New Delhi: After Steller debut Emkay Global has shown confidence in HDB Financial Services, setting a target price of Rs 900 per share and giving a ‘Buy’ rating. This target shows a possible upside of about 22 percent from the IPO issue price of Rs 740.

Strong Market Debut

On July 2, HDB Financial Services made an strong debut on the stock market, listing at Rs 835 per share—a 13 percent premium over its IPO price. This strong start shows robust investor interest and confidence in the company’s future.

Why Emkay is Bullish on HDB Financial

Emkay’s optimism is rooted in several core strengths:

Diversified Lending: HDB Financial has built a broad, strong lending business, serving over 1.9 crore  customers across 1,770 branches in 31 states and union territories. Its top 20 borrowers make up just 0.34 percent of total assets, minimizing concentration risk.

Focus on Underbanked Segments: The company targets low- and middle-income groups, especially in remote and semi-urban areas, with 70 percent of branches in tier 4 towns and beyond.

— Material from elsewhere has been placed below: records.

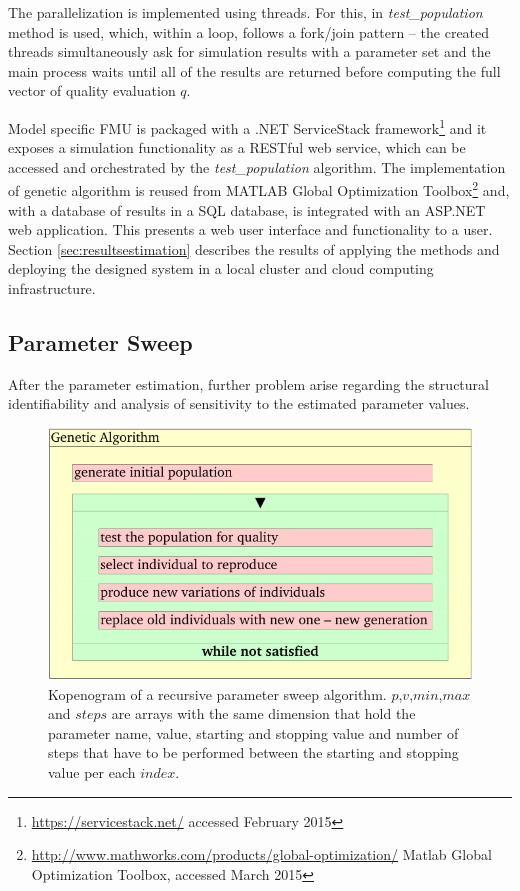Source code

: The parallelization is implemented using threads. For this, in \emph{test\_population} method is used, which, within a loop, follows a fork/join pattern -- the created threads simultaneously ask for simulation results with a parameter set and the main process waits until all of the results are returned before computing the full vector of quality evaluation $q$.

Model specific FMU is packaged with a .NET ServiceStack framework\footnote{\url{https://servicestack.net/} accessed February 2015} and it exposes a simulation functionality as a RESTful web service, which can be accessed and orchestrated by the \emph{test\_population} algorithm. The implementation of genetic algorithm is reused from MATLAB \texttrademark Global Optimization Toolbox\footnote{\url{http://www.mathworks.com/products/global-optimization/} Matlab Global Optimization Toolbox, accessed March 2015} and, with a database of results in a SQL database, is integrated with an ASP.NET web application. This presents a web user interface and functionality to a user. Section \ref{sec:resultsestimation} describes the results of applying the methods and deploying the designed system in a local cluster and cloud computing infrastructure.

\subsection{Parameter Sweep}
\label{sec:sensitivity}
After the parameter estimation, further problem arise regarding the structural identifiability and analysis of sensitivity to the estimated parameter values\cite[p.~176]{khoo2000}. 

\begin{figure}[hbt]
    \centering
     \includegraphics[page=4]{chapter3/GA-kopenogram-crop.pdf}    
    \caption{Kopenogram of a recursive parameter sweep algorithm. $p$,$v$,$min$,$max$ and $steps$ are arrays with the same dimension that hold the parameter name, value, starting and stopping value and number of steps that have to be performed between the starting and stopping value per each $index$.    
    }
    \label{fig:paramsweep}
\end{figure}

Experienced Leadership & Parentage: The management team has deep experience, with many leaders serving over a decade. HDFC Bank’s backing brings credibility, funding advantages, and best-in-class governance.

Consistent Profits & Growth: Despite challenges like demonetization, GST rollout, and Covid-19, HDB Financial has remained profitable since 2009-10 and hasn’t needed external capital since 2017.

Growth Prospects: Emkay expects HDB’s assets under management (AUM) to grow at a 20 percent CAGR over FY25-28, reaching Rs 1.8 lakh crore, with earnings per share (EPS) compounding at 27 percent annually. The brokerage forecasts return on assets (RoA) of 2.7 percent and return on equity (RoE) of 17 percent by March 2028.

Favorable Environment: Recent RBI Rate cuts and moderating credit costs are expected to further boost profitability and growth.

Valuation

At its listing price, HDB Financial trades at a one-year forward price-to-book value of 3.4x—lower than Bajaj Finance and Chola Investment, but higher than Shriram Finance. Emkay’s target price of Rs 900 is based on a projected FY27 price-to-book multiple of 3x.

Risks to Watch

A major regulatory risk is the RBI’s draft proposal that could require HDFC Bank to reduce its stake in HDB Financial if business overlaps are restricted.


Emkay Global sees HDB Financial as a well-managed, growth-focused NBFC with strong parentage and a clear strategy to serve India’s underbanked. Its robust fundamentals, diversified portfolio, and experienced leadership make it a good choice for investors looking for medium- to long-term growth, especially after its premium market debut.